Not exactly. Between the start of our FAS project (summer 97) and ready for deployment (spring 98), management had suddenly decided to team up with efforts at San Francisco State U. to engage Oracle to replace FAS and numerous other systems with Oracle Financials and other vertical applications. Though this would take place over a number of years, all accounting attention, and available analyst effort, was now directed to the Next Big Thing.
Hopefully this will ultimately turn out for the best, particularly since the Oracle system has the capability to associate more categorical information with each transaction (for example the ability to identify transactions as pertaining to a particular project -- good for activity-based analysis). However, this move took an area of data which we had finally wrestled into pretty good shape, and turned it into an area that may soon be replaced, precipitating an attitude of "why bother commiting further effort to it?".
Ironically, our FAS effort helped to lubricate the skids under the Oracle Financials effort in a couple of ways.
First, prior to our analysis, there had long been a general dissatisfaction with FAS, but a reluctance to take action because it was felt that we perhaps had not exploited FAS to it's full capability. This "underutilization" stemmed from the awkwardness of understanding what the system could do, and hence a belief that it might do several desirable things, if only we would invest the effort to discover how. The analysis (along with other developments) lent a greater degree of clarity as to the actual functionality available, and helped to increase confidence that replacement was a supportable course of action.
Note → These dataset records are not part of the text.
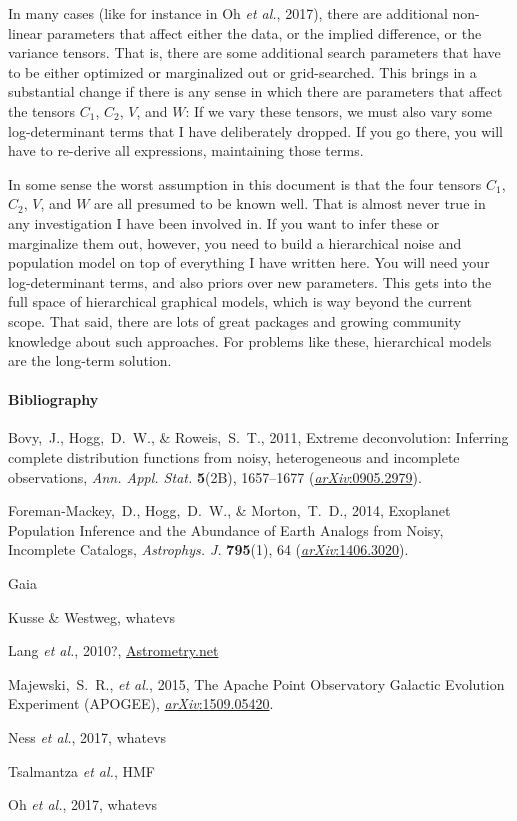 \documentclass[12pt,letterpaper]{article}
\newcommand{\foreign}[1]{\textsl{#1}}
\newcommand{\acronym}[1]{{\small{#1}}}
\newcommand{\etal}{\foreign{et al.}}
\begin{document}
In many cases (like for instance in Oh \etal, 2017), there are
additional non-linear parameters that affect either the data, or the
implied difference, or the variance tensors. That is, there are some
additional search parameters that have to be either optimized or
marginalized out or grid-searched. This brings in a substantial change
if there is any sense in which there are parameters that affect the
tensors $C_1$, $C_2$, $V$, and $W$: If we vary these tensors, we must
also vary some log-determinant terms that I have deliberately
dropped. If you go there, you will have to re-derive all expressions,
maintaining those terms.

In some sense the worst assumption in this document is that the four
tensors $C_1$, $C_2$, $V$, and $W$ are all presumed to be known well.
That is almost never true in any investigation I have been involved
in.  If you want to infer these or marginalize them out, however, you
need to build a hierarchical noise and population model on top of
everything I have written here. You will need your log-determinant
terms, and also priors over new parameters. This gets into the full
space of hierarchical graphical models, which is way beyond the
current scope. That said, there are lots of great packages and growing
community knowledge about such approaches. For problems like these,
hierarchical models are the long-term solution.

\newcommand{\arXiv}[1]{\href{http://arxiv.org/abs/#1}{\textsl{arXiv}:#1}}
\paragraph{Bibliography}
\begin{list}{}{\itemsep=0pt \parskip=0pt \parsep=0pt \leftmargin=\parindent \itemindent=-\parindent}
\item Bovy,~J., Hogg,~D.~W., \& Roweis,~S.~T., 2011,
  Extreme deconvolution: Inferring complete distribution functions from noisy, heterogeneous and incomplete observations,
  \textit{Ann. Appl. Stat.} \textbf{5}(2B), 1657--1677 (\arXiv{0905.2979}).
\item Foreman-Mackey,~D., Hogg,~D.~W., \& Morton,~T.~D., 2014,
  Exoplanet Population Inference and the Abundance of Earth Analogs from Noisy, Incomplete Catalogs,
  \textit{Astrophys. J.} \textbf{795}(1), 64 (\arXiv{1406.3020}).
\item Gaia
\item Kusse \& Westweg, whatevs
\item Lang \etal, 2010?, \url{Astrometry.net}
\item Majewski,~S.~R., \etal, 2015,
  The Apache Point Observatory Galactic Evolution Experiment (\acronym{APOGEE}),
  \arXiv{1509.05420}.
\item Ness \etal, 2017, whatevs
\item Tsalmantza \etal, HMF
\item Oh \etal, 2017, whatevs
\end{list}
\end{document}
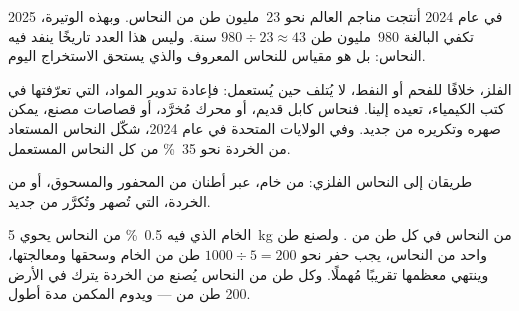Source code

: \begin{dated}{2025}
في عام 2024 أنتجت مناجم العالم نحو 23~مليون طن من النحاس.
وبهذه الوتيرة، تكفي  البالغة 980~مليون طن $980 \div 23
\approx 43$ سنة. وليس هذا العدد تاريخًا ينفد فيه النحاس: بل هو مقياس
للنحاس المعروف والذي يستحق الاستخراج اليوم.
\end{dated}

الفلز، خلافًا للفحم أو النفط، لا يُتلف حين يُستعمل: فإعادة تدوير
المواد، التي تعرّفتها في كتب الكيمياء، تعيده إلينا. فنحاس كابل قديم، أو
محرك مُخرَّد، أو قصاصات مصنع، يمكن صهره وتكريره من جديد. وفي الولايات
المتحدة في عام 2024، شكّل النحاس المستعاد من الخردة نحو \qty{35}{\%}
من كل النحاس
المستعمل.

\begin{omfigure}

{\small طريقان إلى النحاس الفلزي: من خام، عبر أطنان من  المحفور
والمسحوق، أو من الخردة، التي تُصهر وتُكرَّر من جديد.}
\end{omfigure}

\begin{example}\label{ex:g9:earth-resources:recycling}
الخام الذي فيه \qty{0.5}{\%} من النحاس يحوي \qty{5}{kg} من النحاس في كل
طن من . ولصنع طن واحد من النحاس، يجب حفر نحو $1000 \div 5 = 200$
طن من الخام وسحقها ومعالجتها، وينتهي معظمها تقريبًا  مُهملًا. وكل
طن من النحاس يُصنع من الخردة يترك في الأرض 200 طن من  --- ويدوم
المكمن مدة أطول.
\end{example}


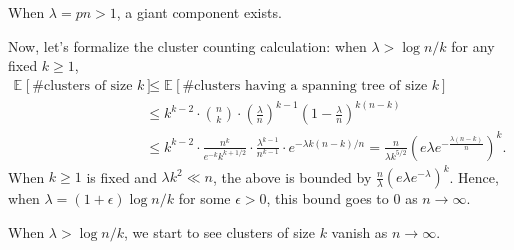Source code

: \begin{prev}
	When \(\lambda = pn > 1\), a giant component exists.
\end{prev}

Now, let's formalize the cluster counting calculation: when \(\lambda > \log n / k\) for any fixed \(k \geq 1\),
\begin{equation}\label{eq:Erdős-Rényi-cluster-size}
	\begin{split}
		\mathbb{E}_{}[\text{\#clusters of size \(k\)}]
		 & \leq \mathbb{E}_{}[\text{\#clusters having a spanning tree of size \(k\)} ]                                                   \\
		 & \leq k^{k-2} \cdot \binom{n}{k} \cdot \left( \frac{\lambda }{n} \right) ^{k-1} \left( 1 - \frac{\lambda}{n} \right) ^{k(n-k)} \\
		 & \leq k^{k-2} \cdot \frac{n^k}{e^{-k} k^{k + 1 / 2}} \cdot \frac{\lambda ^{k-1}}{n^{k-1}} \cdot e^{- \lambda k(n-k) / n}
		= \frac{n}{\lambda k^{5 / 2}} \left( e \lambda e^{- \frac{\lambda (n-k)}{n}} \right) ^k.
	\end{split}
\end{equation}
When \(k \geq 1\) is fixed and \(\lambda k^2 \ll n\), the above is bounded by \(\frac{n}{\lambda } (e \lambda e^{-\lambda })^k\). Hence, when \(\lambda = (1 + \epsilon ) \log n / k\) for some \(\epsilon > 0\), this bound goes to \(0\) as \(n \to \infty \).

\begin{remark}
	When \(\lambda > \log n / k\), we start to see clusters of size \(k\) vanish as \(n \to \infty \).
\end{remark}

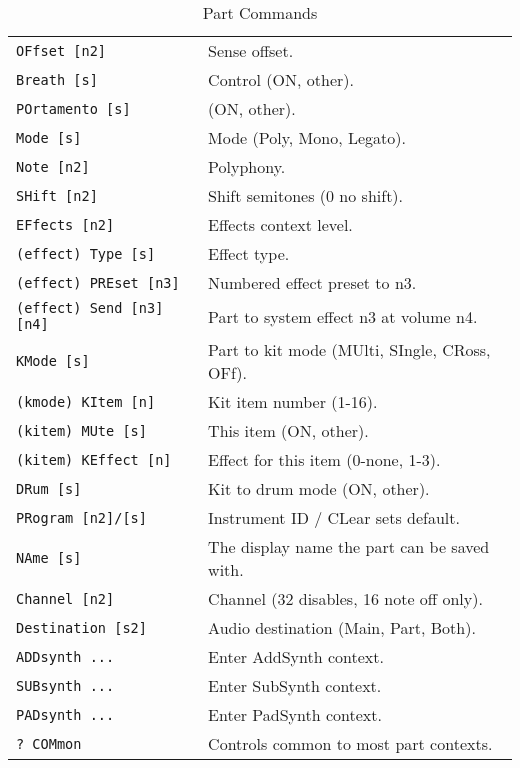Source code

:    \begin{table}[H]
      \centering
      \caption{Part Commands}
      \label{table:yoshimi_part_commands}
      \begin{tabular}{l l}

\texttt{OFfset [n2]} &
   Sense offset.  \\
\texttt{Breath [s]} &
   Control (ON, {other}).  \\
\texttt{POrtamento [s]} &
   (ON, other).   \\
\texttt{Mode [s]} &
   Mode (Poly, Mono, Legato). \\
\texttt{Note [n2]} &
   Polyphony.  \\
\texttt{SHift [n2]} &
   Shift semitones (0 no shift). \\
\texttt{EFfects [n2]} &
   Effects context level.  \\
 \texttt{(effect) Type [s]} &
   Effect type.   \\
 \texttt{(effect) PREset [n3]} &
   Numbered effect preset to n3. \\
 \texttt{(effect) Send [n3] [n4]} &
   Part to system effect n3 at volume n4. \\
\texttt{KMode [s]} &
   Part to kit mode (MUlti, SIngle, CRoss, OFf).   \\
 \texttt{(kmode) KItem [n]} &
   Kit item number (1-16). \\
   \texttt{(kitem) MUte [s]} &
      This item (ON, {other}).   \\
   \texttt{(kitem) KEffect [n]} &
      Effect for this item (0-none, 1-3). \\
 \texttt{DRum [s]} &
   Kit to drum mode (ON, {other}).  \\
\texttt{PRogram [n2]/[s]} &
   Instrument ID / CLear sets default. \\
\texttt{NAme [s]} &
   The display name the part can be saved with. \\
\texttt{Channel [n2]} &
   Channel (32 disables, 16 note off only).   \\
\texttt{Destination [s2]} &
   Audio destination (Main, Part, Both).  \\
\texttt{ADDsynth ...} &
   Enter AddSynth context. \\
\texttt{SUBsynth ...} &
   Enter SubSynth context. \\
\texttt{PADsynth ...} &
   Enter PadSynth context. \\
\texttt{? COMmon} &
   Controls common to most part contexts. \\

      \end{tabular}
   \end{table}

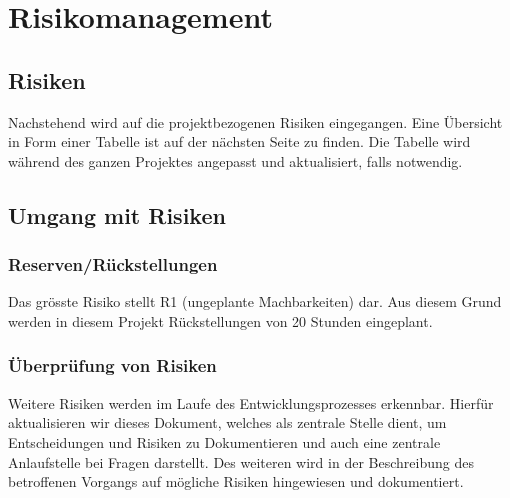 \section*{Risikomanagement}
	\subsection*{Risiken}
		Nachstehend wird auf die projektbezogenen Risiken eingegangen. Eine Übersicht in Form einer Tabelle ist 
		auf der nächsten Seite zu finden. Die Tabelle wird während des ganzen Projektes angepasst und aktualisiert, falls notwendig.

	\subsection*{Umgang mit Risiken}
		\subsubsection*{Reserven/Rückstellungen}
			Das grösste Risiko stellt R1 (ungeplante Machbarkeiten) dar. Aus diesem Grund werden in diesem Projekt Rückstellungen von 20 Stunden eingeplant.

		\subsubsection*{Überprüfung von Risiken}
			Weitere Risiken werden im Laufe des Entwicklungsprozesses erkennbar. Hierfür aktualisieren wir dieses Dokument, welches als zentrale Stelle dient, 
			um Entscheidungen und Risiken zu Dokumentieren und auch eine zentrale Anlaufstelle bei Fragen darstellt. Des weiteren wird in der Beschreibung des 
			betroffenen Vorgangs auf mögliche Risiken hingewiesen und dokumentiert.
\pagebreak
	
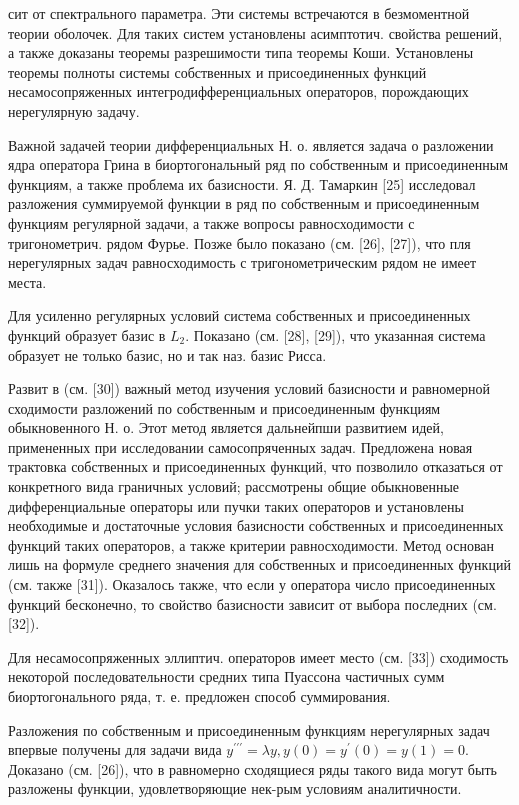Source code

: \documentclass[10pt]{article}
\begin{document}
сит от спектрального параметра. Эти системы встречаются в безмоментной теории оболочек. Для таких систем установлены асимптотич. свойства решений, а также доказаны теоремы разрешимости типа теоремы Коши. Установлены теоремы полноты системы собственных и присоединенных функций несамосопряженных интегродифференциальных операторов, порождающих нерегулярную задачу.



Важной задачей теории дифференциальных Н. о. является задача о разложении ядра оператора Грина в биортогональный ряд по собственным и присоединенным функциям, а также проблема их базисности. Я. Д. Тамаркин [25] исследовал разложения суммируемой функции в ряд по собственным и присоединенным функциям регулярной задачи, а также вопросы равносходимости с тригонометрич. рядом Фурье. Позже было показано (см. [26], [27]), что пля нерегулярных задач равносходимость с тригонометрическим рядом не имеет места.



Для усиленно регулярных условий система собственных и присоединенных функций образует базис в $L_{2}$. Показано (см. [28], [29]), что указанная система образует не только базис, но и так наз. базис Рисса.



Развит в (см. [30]) важный метод изучения условий базисности и равномерной сходимости разложений по собственным и присоединенным функциям обыкновенного Н. о. Этот метод является дальнейпши развитием идей, примененных при исследовании самосопряченных задач. Предложена новая трактовка собственных и присоединенных функций, что позволило отказаться от конкретного вида граничных условий; рассмотрены общие обыкновенные дифференциальные операторы или пучки таких операторов и установлены необходимые и достаточные условия базисности собственных и присоединенных функций таких операторов, а также критерии равносходимости. Метод основан лишь на формуле среднего значения для собственных и присоединенных функций (см. также [31]). Оказалось также, что если у оператора число присоединенных функций бесконечно, то свойство базисности зависит от выбора последних (см. [32]).



Для несамосопряженных эллиптич. операторов имеет место (см. [33]) сходимость некоторой последовательности средних типа Пуассона частичных сумм биортогонального ряда, т. е. предложен способ суммирования.



Разложения по собственным и присоединенным функциям нерегулярных задач впервые получены для задачи вида $y^{\prime \prime \prime}=\lambda y, y(0)=y^{\prime}(0)=y(1)=0$. Доказано (см. [26]), что в равномерно сходящиеся ряды такого вида могут быть разложены функции, удовлетворяющие нек-рым условиям аналитичности.
\end{document}

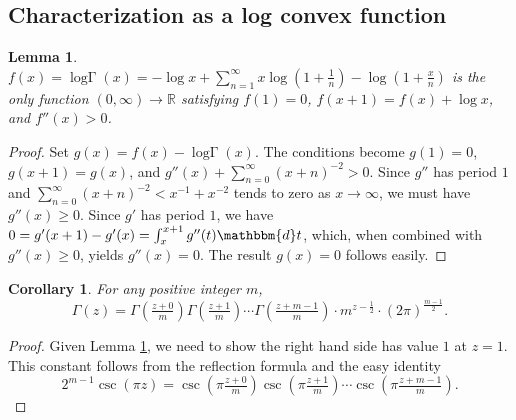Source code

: \documentclass[12pt]{article}
\newcommand{\logG} {\operatorname {log \Gamma}}
\newcommand{\bbR}[0]  { \mathbb{R}}
\newcommand{\dd}[0] {\mathbbm{d}}
\numberwithin{equation}{section}
\newtheorem{lemma}[theorem]{Lemma}
\newtheorem{corollary}[theorem]{Corollary}
\begin{document}
\subsection{Characterization as a log convex function}
\begin{lemma}
\label{lemma_loggamma_char}
$f(x) = \logG (x) = -\log x + \sum_{n=1}^{\infty} x \log(1+\frac{1}{n}) - \log(1+\frac{x}{n})$ is the only function $(0,\infty) \to \bbR$ satisfying $f(1) = 0$, $f(x+1) = f(x) + \log x$, and $f''(x) > 0$.
\end{lemma}
\begin{proof}
Set $g(x) = f(x) - \logG (x)$. The conditions become $g(1) = 0$, $g(x+1) = g(x)$, and $
g''(x) + \sum_{n=0}^{\infty} (x+n)^{-2} > 0$.
Since $g''$ has period $1$ and $\sum_{n=0}^{\infty} (x+n)^{-2} < x^{-1} + x^{-2}$ tends to zero as $x \to \infty$, we must have $g''(x) \ge 0$. Since $g'$ has period $1$, we have $0 = g'(x+1) - g'(x) = \int_{x}^{x+1} g''(t) \dd t$,
which, when combined with $g''(x) \ge 0$, yields $g''(x) = 0$. The result $g(x)=0$ follows easily.
\end{proof}

\begin{corollary}
For any positive integer $m$,
\begin{equation*}
\Gamma(z) = \Gamma(\tfrac{z+0}{m})\Gamma(\tfrac{z+1}{m})\cdots \Gamma(\tfrac{z+m-1}{m}) \cdot m^{z-\frac{1}{2}} \cdot (2\pi)^{\frac{m-1}{2}}\text{.}
\end{equation*}
\end{corollary}
\begin{proof}
Given Lemma \ref{lemma_loggamma_char}, we need to show the right hand side has value $1$ at $z=1$. This constant follows from the reflection formula and the easy identity
\begin{equation*}
2^{m-1} \csc(\pi z) = \csc(\pi \tfrac{z+0}{m})\csc(\pi \tfrac{z+1}{m}) \cdots \csc(\pi \tfrac{z+m-1}{m})\text{.}
\end{equation*}
\end{proof}
\end{document}
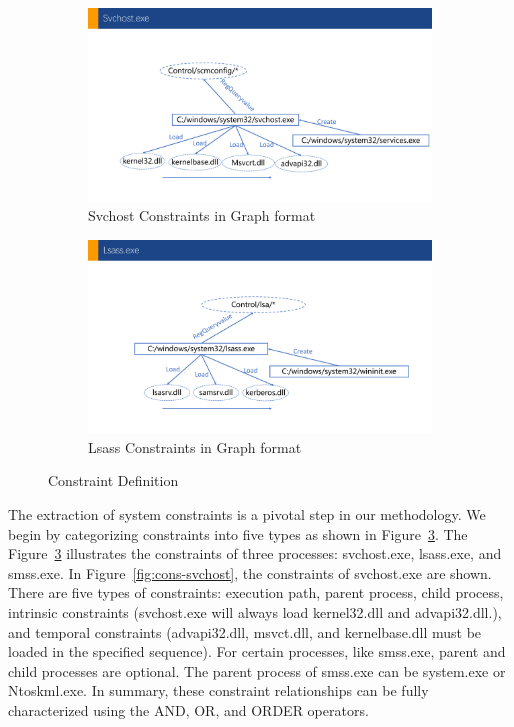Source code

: \begin{figure}[h]
  \begin{subfigure}{.5\textwidth}
      \includegraphics[width=\textwidth]{figs/svchost.pdf}
      \caption{Svchost Constraints in Graph format}
      \label{fig:con-svchost-tree}
  \end{subfigure}
  \hfill
  \begin{subfigure}{.5\textwidth}
      \includegraphics[width=\textwidth]{figs/lsass.pdf}
      \caption{Lsass Constraints in Graph format}
      \label{fig:con-lsass}
  \end{subfigure}
  \caption{Constraint Definition}
  \label{fig:cons-def}
 \end{figure}


The extraction of system constraints is a pivotal step in our methodology. We begin by categorizing constraints into five types as shown in Figure~\ref{fig:cons-def}.
The Figure~\ref{fig:cons-def} illustrates the constraints of three processes: svchost.exe, lsass.exe, and smss.exe. In Figure~\ref{fig:cons-svchost}, the constraints of svchost.exe are shown. There are five types of constraints: execution path, parent process, child process, intrinsic constraints (svchost.exe will always load kernel32.dll and advapi32.dll.), and temporal constraints (advapi32.dll, msvct.dll, and kernelbase.dll must be loaded in the specified sequence).
For certain processes, like smss.exe, parent and child processes are optional. The parent process of smss.exe can be system.exe or Ntoskml.exe.
In summary, these constraint relationships can be fully characterized using the AND, OR, and ORDER operators.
Secondly, once the Oracle Financials choice was underway, there was a need to identify the platform for it -- the obvious one being the existing campus IBM mainframe. As it turned out, the testing we had done to try to get the FAS warehouse code to run reliably was instrumental in convincing management that MVS/OS390 version of the Oracle database was not a very viable environment for us -- a position that Oracle quietly agreed with by encouraging SDSU's decision to obtain a whole new unix platform for the Oracle applications.
(As a side note, because of other processing requirements, the SIMS-R project is still committed to using the Oracle OS390 environment -- which to my mind has significant risk ramifications.)
Meanwhile, the FAS warehouse and Excel access mechanism are still to be widely deployed, as they await final management approval and promotion to users.